Josh (the man with the hat and killer cherry tomatoes – see previous post) loves fennel. He eats it raw, straight from the bulb, standing barefoot in the kitchen. He grew it in his garden this year and talked about it the whole time.

I, on the other hand, have always had a slight aversion to fennel (which is surprising considering how much I adore licorice.) This might be because the only times I’ve ever had fennel were when I lived in Switzerland and it is a long-standing tradition in Switzerland (or at least in my Swiss family) to overcook vegetables whenever possible. And, boy do they. Fennel, being no exception, was always baked until every last inch of life was squeezed out of it. It ended up a pale, limp, and practically flavorless blob on my plate, staring up at me, daring me to eat it. You understand my aversion.

But tonight I am being adventurous and am choosing to give fennel another go. I’m going raw this time, though. There’s a beautiful lone specimen in the fridge, just waiting. You have to admit fennel is a gorgeous plant, with its creamy white bulb lacing itself insistently around its bright green stalks, so eager to escape and fan out into the world, like growing children impatient to flee their mother’s loving embrace.

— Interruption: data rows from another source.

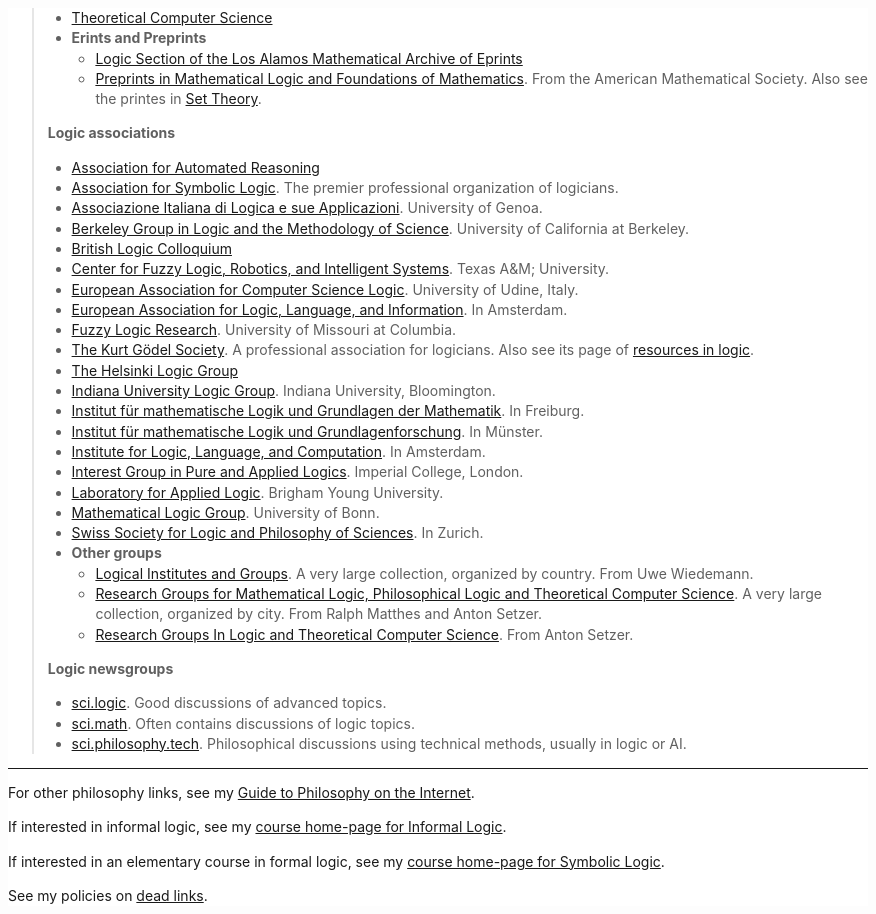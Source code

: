 > -   [Theoretical Computer Science][135]
> -   **Erints and Preprints**
>     -   [Logic Section of the Los Alamos Mathematical Archive of Eprints][136]
>     -   [Preprints in Mathematical Logic and Foundations of Mathematics][137]. From the American Mathematical Society. Also see the printes in [Set Theory][138].
> 
> **Logic associations**
> 
> -   [Association for Automated Reasoning][139]
> -   [Association for Symbolic Logic][140]. The premier professional organization of logicians.
> -   [Associazione Italiana di Logica e sue Applicazioni][141]. University of Genoa.
> -   [Berkeley Group in Logic and the Methodology of Science][142]. University of California at Berkeley.
> -   [British Logic Colloquium][143]
> -   [Center for Fuzzy Logic, Robotics, and Intelligent Systems][144]. Texas A&M; University.
> -   [European Association for Computer Science Logic][145]. University of Udine, Italy.
> -   [European Association for Logic, Language, and Information][146]. In Amsterdam.
> -   [Fuzzy Logic Research][147]. University of Missouri at Columbia.
> -   [The Kurt Gödel Society][148]. A professional association for logicians. Also see its page of [resources in logic][149].
> -   [The Helsinki Logic Group][150]
> -   [Indiana University Logic Group][151]. Indiana University, Bloomington.
> -   [Institut für mathematische Logik und Grundlagen der Mathematik][152]. In Freiburg.
> -   [Institut für mathematische Logik und Grundlagenforschung][153]. In Münster.
> -   [Institute for Logic, Language, and Computation][154]. In Amsterdam.
> -   [Interest Group in Pure and Applied Logics][155]. Imperial College, London.
> -   [Laboratory for Applied Logic][156]. Brigham Young University.
> -   [Mathematical Logic Group][157]. University of Bonn.
> -   [Swiss Society for Logic and Philosophy of Sciences][158]. In Zurich.
> -   **Other groups**
>     -   [Logical Institutes and Groups][159]. A very large collection, organized by country. From Uwe Wiedemann.
>     -   [Research Groups for Mathematical Logic, Philosophical Logic and Theoretical Computer Science][160]. A very large collection, organized by city. From Ralph Matthes and Anton Setzer.
>     -   [Research Groups In Logic and Theoretical Computer Science][161]. From Anton Setzer.
> 
> **Logic newsgroups**
> 
> -   [sci.logic][162]. Good discussions of advanced topics.
> -   [sci.math][163]. Often contains discussions of logic topics.
> -   [sci.philosophy.tech][164]. Philosophical discussions using technical methods, usually in logic or AI.

---

For other philosophy links, see my [Guide to Philosophy on the Internet][165].

If interested in informal logic, see my [course home-page for Informal Logic][166].

If interested in an elementary course in formal logic, see my [course home-page for Symbolic Logic][167].

See my policies on [dead links][168].


[1]: https://web.archive.org/web/20060212224813/http://www.earlham.edu/~peters/hometoc.htm
[2]: https://web.archive.org/web/20060212224813/http://www.earlham.edu/~phil/index.htm
[3]: https://web.archive.org/web/20060212224813/http://www.earlham.edu/
[4]: https://web.archive.org/web/20060212224813/http://www.earlham.edu/~peters/courses/maillist.htm
[5]: https://web.archive.org/web/20060212224813/http://www.google.com/
[6]: https://web.archive.org/web/20060212224813/http://www.earlham.edu/~peters/courses/logsys/lslinks.htm#texts
[7]: https://web.archive.org/web/20060212224813/http://www.earlham.edu/~peters/courses/logsys/lslinks.htm#topics
[8]: https://web.archive.org/web/20060212224813/http://www.earlham.edu/~peters/courses/logsys/lslinks.htm#software
[9]: https://web.archive.org/web/20060212224813/http://www.earlham.edu/~peters/courses/logsys/lslinks.htm#journals
[10]: https://web.archive.org/web/20060212224813/http://www.earlham.edu/~peters/courses/logsys/lslinks.htm#associations
[11]: https://web.archive.org/web/20060212224813/http://www.earlham.edu/~peters/courses/logsys/lslinks.htm#newsgroups
[12]: https://web.archive.org/web/20060212224813/http://www.earlham.edu/~peters/courses/log/loghome.htm
[13]: https://web.archive.org/web/20060212224813/http://www.earlham.edu/~peters/courses/prog/proghome.htm
[14]: https://web.archive.org/web/20060212224813/http://www.earlham.edu/~peters/courses/logsys/lshome.htm
[15]: https://web.archive.org/web/20060212224813/http://sisenis.com.latnet.lv/~podnieks/
[16]: https://web.archive.org/web/20060212224813/http://ws.cc.sunysb.edu/philosophy/faculty/pgrim/intro.html#sec2
[17]: https://web.archive.org/web/20060212224813/http://ws.cc.sunysb.edu/philosophy/faculty/pgrim/index.html
[18]: https://web.archive.org/web/20060212224813/http://www.interchange.ubc.ca/kgcolema/godel.html
[19]: https://web.archive.org/web/20060212224813/http://users.ox.ac.uk/~jrlucas/turn.html
[20]: https://web.archive.org/web/20060212224813/http://condition.org/
[21]: https://web.archive.org/web/20060212224813/http://users.ox.ac.uk/~jrlucas/implgoed.html
[22]: https://web.archive.org/web/20060212224813/http://nl.ijs.si/~damjan/g-m-c.html
[23]: https://web.archive.org/web/20060212224813/http://users.ox.ac.uk/~jrlucas/mmg.html
[24]: https://web.archive.org/web/20060212224813/http://werple.net.au/~gaffcam/phil/godel.htm
[25]: https://web.archive.org/web/20060212224813/http://karna.cs.umd.edu:3264/papers/Min93:overview/lpnmr.overview.jlp.html
[26]: https://web.archive.org/web/20060212224813/http://ling.ucsc.edu/~chalmers/mind.html#godel
[27]: https://web.archive.org/web/20060212224813/http://www.wolfson.ox.ac.uk/~floridi/ctt.htm
[28]: https://web.archive.org/web/20060212224813/http://www.cs.auckland.ac.nz/cdmtcs/chaitin/#up
[29]: https://web.archive.org/web/20060212224813/http://www.cam.org/~aselby/lesson.html
[30]: https://web.archive.org/web/20060212224813/http://www.earlham.edu/~peters/courses/mm/mmlinks.htm
[31]: https://web.archive.org/web/20060212224813/http://www.earlham.edu/~peters/courses/mm/mmhome.htm
[32]: https://web.archive.org/web/20060212224813/http://www.cs.unb.ca/~alopez-o/math-faq/mathtext/node35.html
[33]: https://web.archive.org/web/20060212224813/http://math.vanderbilt.edu/~schectex/ccc/choice.html
[34]: https://web.archive.org/web/20060212224813/http://www.math.ucla.edu/~hbe/beaver.html
[35]: https://web.archive.org/web/20060212224813/http://cis.csuohio.edu/~somos/bb.html
[36]: https://web.archive.org/web/20060212224813/http://www.shu.edu/~wachsmut/reals/history/cantor.html
[37]: https://web.archive.org/web/20060212224813/http://math.rutgers.edu/~mauri/categories.html
[38]: https://web.archive.org/web/20060212224813/http://goertzel.org/ben/CLCON.html
[39]: https://web.archive.org/web/20060212224813/http://betz.biostr.washington.edu/~jsp/in-memoriam/alonzo_church.html
[40]: https://web.archive.org/web/20060212224813/http://www.alonzo.org/
[41]: https://web.archive.org/web/20060212224813/http://www.nd.edu/~cholak/computability/computability.html
[42]: https://web.archive.org/web/20060212224813/http://www.cs.unb.ca/~alopez-o/math-faq/mathtext/node37.html#SECTION0010300000000000000000
[43]: https://web.archive.org/web/20060212224813/http://ling.ucsc.edu/~chalmers/notes/continuum.html
[44]: https://web.archive.org/web/20060212224813/http://www.univnorthco.edu/philosophy/trans.html
[45]: https://web.archive.org/web/20060212224813/http://www.ida.liu.se/labs/iislab/people/patla/DL/index.html
[46]: https://web.archive.org/web/20060212224813/http://morpheus.hartford.edu/cs/faculty/anderson/
[47]: https://web.archive.org/web/20060212224813/http://www-csli.stanford.edu/csli/projects/cogsci9495-benthem.html
[48]: https://web.archive.org/web/20060212224813/http://www.math.psu.edu/simpson/fom/
[49]: https://web.archive.org/web/20060212224813/http://www.djazaironline.net/fuzzy_logic.htm
[50]: https://web.archive.org/web/20060212224813/http://uu-gna.mit.edu:8001/~napoli/LAMBDA/fuzzy.htm
[51]: https://web.archive.org/web/20060212224813/http://www.quadralay.com/www/Fuzzy/Fuzzy.html
[52]: https://web.archive.org/web/20060212224813/http://www.lsa.umich.edu/ling/jlawler/geb.html
[53]: https://web.archive.org/web/20060212224813/http://www.mathstat.usouthal.edu/~lynn/mathematics/godel.html
[54]: https://web.archive.org/web/20060212224813/http://www.clarku.edu/~hmarek/html/godel.html
[55]: https://web.archive.org/web/20060212224813/http://www.sm.luth.se/~torkel/eget/godel.html
[56]: https://web.archive.org/web/20060212224813/http://www.miskatonic.org/godel.html
[57]: https://web.archive.org/web/20060212224813/http://www.wx3.com/labyrinth/index.htm
[58]: https://web.archive.org/web/20060212224813/http://arp.anu.edu.au:80/~wongas/#Logic
[59]: https://web.archive.org/web/20060212224813/http://www.sfu.ca/philosophy/paulwong.htm#logic
[60]: https://web.archive.org/web/20060212224813/http://www.wolfson.ox.ac.uk/~floridi/joke.htm
[61]: https://web.archive.org/web/20060212224813/http://www.afit.af.mil/schools/en/enc/bios/hilbert.htm
[62]: https://web.archive.org/web/20060212224813/http://www-groups.dcs.st-and.ac.uk/~history/index.html
[63]: https://web.archive.org/web/20060212224813/http://www-groups.dcs.st-and.ac.uk/~history/Mathematicians/Cantor.html
[64]: https://web.archive.org/web/20060212224813/http://www-groups.dcs.st-and.ac.uk/~history/mathematicians/church.html
[65]: https://web.archive.org/web/20060212224813/http://www-groups.dcs.st-and.ac.uk/~history/Mathematicians/Godel.html
[66]: https://web.archive.org/web/20060212224813/http://www-groups.dcs.st-and.ac.uk/~history/mathematicians/post.html
[67]: https://web.archive.org/web/20060212224813/http://www-groups.dcs.st-and.ac.uk/~history/HistTopics/Beginnings_of_set_theory.html
[68]: https://web.archive.org/web/20060212224813/http://www.psych.indiana.edu/cogsci/hofstadter.html
[69]: https://web.archive.org/web/20060212224813/http://www.ii.com/math/
[70]: https://web.archive.org/web/20060212224813/http://www.csl.sri.com/linear/sri-csl-ll.html
[71]: https://web.archive.org/web/20060212224813/http://logik.phl.univie.ac.at/~chris/logic.html
[72]: https://web.archive.org/web/20060212224813/http://www.uni-leipzig.de/~logik/wiedemann/logicweb/
[73]: https://web.archive.org/web/20060212224813/http://people.delphi.com/gkemerling/lg/index.htm
[74]: https://web.archive.org/web/20060212224813/http://www.humboldt.edu/~mef2/logicsites.html
[75]: https://web.archive.org/web/20060212224813/http://lsi.uniovi.es/~labra/Logic.html
[76]: https://web.archive.org/web/20060212224813/http://medlar.doc.ic.ac.uk/
[77]: https://web.archive.org/web/20060212224813/http://einstein.et.tudelft.nl/~arlet/puzzles/logic.html
[78]: https://web.archive.org/web/20060212224813/http://uu-gna.mit.edu:8001/~napoli/LAMBDA/logical.html
[79]: https://web.archive.org/web/20060212224813/http://www.cs.cmu.edu/afs/cs/user/fp/www/lfs.html
[80]: https://web.archive.org/web/20060212224813/http://www.uni-bonn.de/logic/world.html
[81]: https://web.archive.org/web/20060212224813/http://www.maths.usyd.edu.au:8000/MathSearch.html
[82]: https://web.archive.org/web/20060212224813/http://www.phil.indiana.edu/~spade/
[83]: https://web.archive.org/web/20060212224813/http://math.idbsu.edu/~holmes/holmes/nf.html
[84]: https://web.archive.org/web/20060212224813/http://home.planetinternet.be/~gvoeten/nilog.htm
[85]: https://web.archive.org/web/20060212224813/http://www.geocities.com/CapitolHill/Lobby/3022/index.html
[86]: https://web.archive.org/web/20060212224813/http://members.aol.com/kiekeben/para.html
[87]: https://web.archive.org/web/20060212224813/http://www.wadham.ox.ac.uk/~ahodges/Turing.html
[88]: https://web.archive.org/web/20060212224813/http://www.mathsoft.com/asolve/index.html
[89]: https://web.archive.org/web/20060212224813/http://www.math.psu.edu/simpson/hierarchy.html
[90]: https://web.archive.org/web/20060212224813/http://www.rbjones.com/rbjpub/logic/
[91]: https://web.archive.org/web/20060212224813/http://www.kr.tuwien.ac.at/students/dls/english/index.html
[92]: https://web.archive.org/web/20060212224813/http://logik.phl.univie.ac.at/~chris/formular-uk.html
[93]: https://web.archive.org/web/20060212224813/http://www.cl.cam.ac.uk/~cu200/Prover/
[94]: https://web.archive.org/web/20060212224813/http://www.seas.upenn.edu/~cwmeek/proofgame/ProofGame.html
[95]: https://web.archive.org/web/20060212224813/http://bach.seg.kobe-u.ac.jp/llprover/
[96]: https://web.archive.org/web/20060212224813/http://www.ee.umd.edu/~yavuz/logiccalc.html
[97]: https://web.archive.org/web/20060212224813/http://snaefell.tamu.edu/~colin/Logic/Daemon/
[98]: https://web.archive.org/web/20060212224813/gopher://archives.math.utk.edu/11/software/mac/logic
[99]: https://web.archive.org/web/20060212224813/http://www.sis.pitt.edu/~kmalloy/logic.html
[100]: https://web.archive.org/web/20060212224813/http://www.sis.pitt.edu/~kmalloy/quant.html
[101]: https://web.archive.org/web/20060212224813/http://lwbwww.unibe.ch:8080/LWBinfo.html
[102]: https://web.archive.org/web/20060212224813/http://www1.shore.net/~ndm/java/mm.html
[103]: https://web.archive.org/web/20060212224813/http://www.oxford-virtual.com/logic/
[104]: https://web.archive.org/web/20060212224813/http://www.math.csusb.edu/notes/quizzes/tablequiz/tablepractice.html
[105]: https://web.archive.org/web/20060212224813/http://www.bvu.edu/faculty/schweller/turing.html
[106]: https://web.archive.org/web/20060212224813/http://archives.math.utk.edu/software/msdos/miscellaneous/jkturing/.html
[107]: https://web.archive.org/web/20060212224813/http://www.acm.org/tocl/
[108]: https://web.archive.org/web/20060212224813/http://www.plenum.com/title.cgi?2110
[109]: https://web.archive.org/web/20060212224813/http://www.elsevier.nl/inca/publications/store/5/0/5/6/0/3/505603.pub.shtml
[110]: https://web.archive.org/web/20060212224813/http://link.springer.de/link/service/journals/00153/index.htm
[111]: https://web.archive.org/web/20060212224813/http://www.math.ufl.edu/~logic/asl-news/past-news.html
[112]: https://web.archive.org/web/20060212224813/http://www.math.ucla.edu/~asl/bslcontents.html
[113]: https://web.archive.org/web/20060212224813/http://colibri.let.ruu.nl/
[114]: https://web.archive.org/web/20060212224813/http://www.lib.cas.cz/knav/journals/eng/From_the_Logical_Point_of_View.htm
[115]: https://web.archive.org/web/20060212224813/http://www.tandf.co.uk/jnls/hpl.htm
[116]: https://web.archive.org/web/20060212224813/http://www.uwindsor.ca/faculty/arts/philosophy/IL/
[117]: https://web.archive.org/web/20060212224813/http://www.apnet.com/www/journal/ic.htm
[118]: https://web.archive.org/web/20060212224813/http://www.editions-hermes.fr/janclp.htm
[119]: https://web.archive.org/web/20060212224813/http://www-unix.mcs.anl.gov/JAR/
[120]: https://web.archive.org/web/20060212224813/http://www3.oup.co.uk/igpl/
[121]: https://web.archive.org/web/20060212224813/http://www3.oup.co.uk/jnls/list/logcom/
[122]: https://web.archive.org/web/20060212224813/http://www.wkap.nl/journalhome.htm/0925-8531
[123]: https://web.archive.org/web/20060212224813/http://www.wkap.nl/journalhome.htm/0022-3611
[124]: https://web.archive.org/web/20060212224813/http://aaup.pupress.princeton.edu:70/CGI/cgi-bin/hfs.cgi/66/illinois/jsl.ctl
[125]: https://web.archive.org/web/20060212224813/gopher://plearn.edu.pl/11/logbank
[126]: https://web.archive.org/web/20060212224813/http://www.uni-bonn.de/pla/eng1.htm
[127]: https://web.archive.org/web/20060212224813/http://www.huethig.de/zeitschr/mlq/mlq.html
[128]: https://web.archive.org/web/20060212224813/http://www.ed.ac.uk/~pmilne/ml/home.html
[129]: https://web.archive.org/web/20060212224813/http://www.gbhap-us.com/journals/733/733-top.htm
[130]: https://web.archive.org/web/20060212224813/http://www.hf.uio.no/filosofi/njpl
[131]: https://web.archive.org/web/20060212224813/http://www.nd.edu/~ndjfl/
[132]: https://web.archive.org/web/20060212224813/http://www.amsta.leeds.ac.uk/pure/staff/cooper/rec.html
[133]: https://web.archive.org/web/20060212224813/http://www.uj.edu.pl/Phils/rml/rml.htm
[134]: https://web.archive.org/web/20060212224813/http://www.wkap.nl/journalhome.htm/0039-3215
[135]: https://web.archive.org/web/20060212224813/http://www.elsevier.nl/inca/publications/store/5/0/5/6/2/5/505625.pub.shtml
[136]: https://web.archive.org/web/20060212224813/http://front.math.ucdavis.edu/math.LO
[137]: https://web.archive.org/web/20060212224813/http://www.ams.org/msc/03-xx.html
[138]: https://web.archive.org/web/20060212224813/http://www.ams.org/msc/04-xx.html
[139]: https://web.archive.org/web/20060212224813/http://www-unix.mcs.anl.gov/AAR/
[140]: https://web.archive.org/web/20060212224813/http://www.math.uiuc.edu/~asl/
[141]: https://web.archive.org/web/20060212224813/http://www.disi.unige.it/aila/eindex.html
[142]: https://web.archive.org/web/20060212224813/http://math.berkeley.edu/~zach/logic.html
[143]: https://web.archive.org/web/20060212224813/http://www-theory.dcs.st-and.ac.uk/~rd/blc/
[144]: https://web.archive.org/web/20060212224813/http://www.cs.tamu.edu/research/CFL/
[145]: https://web.archive.org/web/20060212224813/http://www.dimi.uniud.it/~eacsl/
[146]: https://web.archive.org/web/20060212224813/http://www.fwi.uva.nl/research/folli/
[147]: https://web.archive.org/web/20060212224813/http://www.ecn.missouri.edu/academic/cecs/fuzzy/index.html
[148]: https://web.archive.org/web/20060212224813/http://www.logic.tuwien.ac.at/kgs/home.html
[149]: https://web.archive.org/web/20060212224813/http://www.logic.tuwien.ac.at/kgs/www_logicien.html
[150]: https://web.archive.org/web/20060212224813/http://www.helsinki.fi/science/logic/
[151]: https://web.archive.org/web/20060212224813/http://www.phil.indiana.edu/~iulg/iulg.html
[152]: https://web.archive.org/web/20060212224813/http://logimac.mathematik.uni-freiburg.de/home.html
[153]: https://web.archive.org/web/20060212224813/http://wwwmath.uni-muenster.de:80/math/logik/root.html
[154]: https://web.archive.org/web/20060212224813/http://www.fwi.uva.nl/research/illc/
[155]: https://web.archive.org/web/20060212224813/http://theory.doc.ic.ac.uk/tfm/igpl.html
[156]: https://web.archive.org/web/20060212224813/http://lal.cs.byu.edu/
[157]: https://web.archive.org/web/20060212224813/http://www.uni-bonn.de/logic/logic.html
[158]: https://web.archive.org/web/20060212224813/http://www-ssp.unil.ch/Soc_suisse_de_logique/indexe.html
[159]: https://web.archive.org/web/20060212224813/http://www.uni-leipzig.de/~logik/wiedemann/instit/resear-l.htm
[160]: https://web.archive.org/web/20060212224813/http://www.tcs.informatik.uni-muenchen.de/~matthes/logikserver/
[161]: https://web.archive.org/web/20060212224813/http://www.mat.uu.se/logik/logic-server/index.html
[162]: https://web.archive.org/web/20060212224813/news:sci.logic
[163]: https://web.archive.org/web/20060212224813/news:sci.math
[164]: https://web.archive.org/web/20060212224813/news:sci.philosophy.tech
[165]: https://web.archive.org/web/20060212224813/http://www.earlham.edu/~peters/philinks.htm
[166]: https://web.archive.org/web/20060212224813/http://www.earlham.edu/~peters/courses/inflogic/inflhome.htm
[167]: https://web.archive.org/web/20060212224813/http://www.earlham.edu/~peters/courses/log/loghome.htm
[168]: https://web.archive.org/web/20060212224813/http://www.earlham.edu/~peters/deadlink.htm
[169]: https://web.archive.org/web/20060212224813/http://www.earlham.edu/~peters/courses/logsys/lshome.htm
[170]: https://web.archive.org/web/20060212224813/http://www.eff.org/blueribbon.html
[171]: https://web.archive.org/web/20060212224813/http://www.earlham.edu/~peters/hometoc.htm
[172]: https://web.archive.org/web/20060212224813/http://www.earlham.edu/~phil/index.htm
[173]: https://web.archive.org/web/20060212224813/http://www.earlham.edu/
[174]: https://web.archive.org/web/20060212224813/mailto:peters@earlham.edu
[175]: https://web.archive.org/web/20060212224813/http://www.earlham.edu/~peters/copyrite.htm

I’ve decided on a shaved fennel salad. I’m thinking I can’t go wrong with parmesan, olive oil, and a hint of lemon. We shall see.

Tomatoes are, obviously, also on the menu and will take center place at the dinner table. Mainly because, aside from their superb sweetness and bursting summer taste, we are drowning in them. The plan is to slice them alongside my two bright green zucchinis and bake them until their flavors bubble up and their essences become one. I’ll be throwing in onions, garlic, herbs, white wine, and parmesan for good measure.

And so, my swinging hips and I are off to chop, sauté, and bake.

Recipes and the fennel adventure outcome to be posted tomorrow.